Muitas vezes o estado emocional debilitado a esse ponto provoca uma tragédia familiar. A morte é freqüentemente a única saída que os desesperados conseguem enxergar em meio à angústia em que vivem. Diante de uma sociedade que isola as pessoas, como a que vivemos, de condições sociais às vezes caóticas e de costumes que inibem as pessoas de manifestar dor, os indivíduos encontram mais dificuldades para superar um momento de sofrimento agudo. A Organização Mundial da Saúde percebeu esse risco e tratou de estudar o suicídio. Os resultados desse esforço revelam que um milhão de pessoas se matam por ano. É um número elevado. Em função disso, a entidade orientou que cada país adote uma política para evitar essa tragédia.

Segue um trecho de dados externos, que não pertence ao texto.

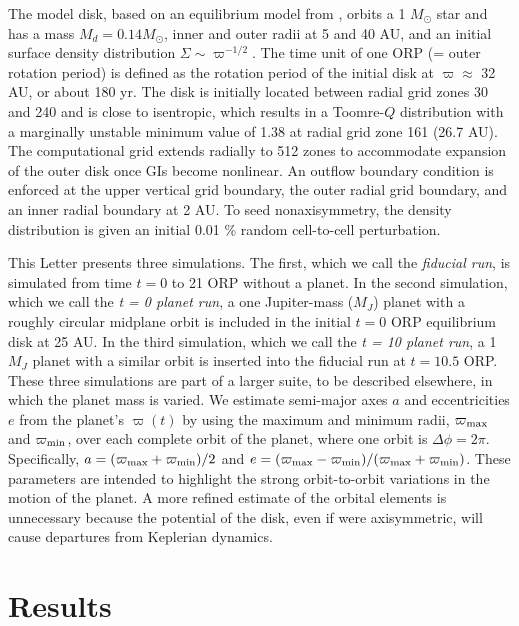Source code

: \documentclass[12pt,manuscript,authoryear]{aastex}
\begin{document}
The model disk, based on an equilibrium model from \citet{pickett2003}, orbits a 1 $M_{\odot}$ star and has a mass $M_d =
0.14 M_{\odot}$, inner and outer radii at 5 and 40 AU, and an initial surface density distribution $\Sigma \sim
\varpi^{-1/2}$. The time unit of one ORP (= outer rotation period) is defined as the rotation period of the initial disk
at $\varpi \approx$ 32 AU, or about 180 yr. The disk is initially located between radial grid zones 30 and 240 and is
close to isentropic, which results in a Toomre-$Q$ distribution with a marginally unstable \citep[see ][]{durisen2007}
minimum value of 1.38 at radial grid zone 161 (26.7 AU). The computational grid extends radially to 512 zones to
accommodate expansion of the outer disk once GIs become nonlinear. An outflow boundary condition is enforced at the
upper vertical grid boundary, the outer radial grid boundary, and an inner radial boundary at 2 AU. To seed
nonaxisymmetry, the density distribution is given an initial 0.01 \% random cell-to-cell perturbation.

This Letter presents three simulations. The first, which we call the {\sl fiducial run}, is simulated from time $t = 0$
to 21 ORP without a planet. In the second simulation, which we call the {\sl t = 0 planet run}, a one Jupiter-mass
($M_J$) planet with a roughly circular midplane orbit is included in the initial $t = 0$ ORP equilibrium disk at 25
AU. In the third simulation, which we call the {\sl t = 10 planet run}, a 1 $M_J$ planet with a similar orbit is
inserted into the fiducial run at $t = 10.5$ ORP. These three simulations are part of a larger suite, to be described
elsewhere, in which the planet mass is varied. We estimate semi-major axes $a$ and eccentricities $e$ from the planet's
$\varpi(t)$ by using the maximum and minimum radii, $\varpi_{\rm max}$ and $\varpi_{\rm min}$, over each complete orbit
of the planet, where one orbit is $\Delta\phi=2\pi$. Specifically, $a = (\varpi_{\rm max}+\varpi_{\rm min})/2$ and $e =
(\varpi_{\rm max}-\varpi_{\rm min})/(\varpi_{\rm max}+\varpi_{\rm min})$. These parameters are intended to highlight the
strong orbit-to-orbit variations in the motion of the planet.  A more refined estimate of the orbital elements is
unnecessary because the potential of the disk, even if were axisymmetric, will cause departures from Keplerian dynamics.

\section{Results}
\end{document}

Dias atrás, o Ministério da Saúde avaliou uma pesquisa que coletou dados de 1994 a 2004. A conclusão: no Brasil, a taxa de suicídio é de 4,5 mortes por 100 mil habitantes. É semelhante ao verificado no restante da América Latina. São dados importantes porque o suicídio, tradicionalmente, é um assunto pouco abordado. “Os casos aumentam inclusive entre crianças e jovens, muito exigidas desde muito pequenas por causa da atual cultura competitiva”, avalia a psicóloga Denise Ramos. Seja qual for o motivo do desespero, o empresário paulista Massataka Ota, que perdeu o filho Ives após um seqüestro, gosta de transmitir uma receita para as horas mais difíceis: “O melhor nesses momentos é se esforçar para lembrar dos compromissos que você tem com as pessoas que ama.”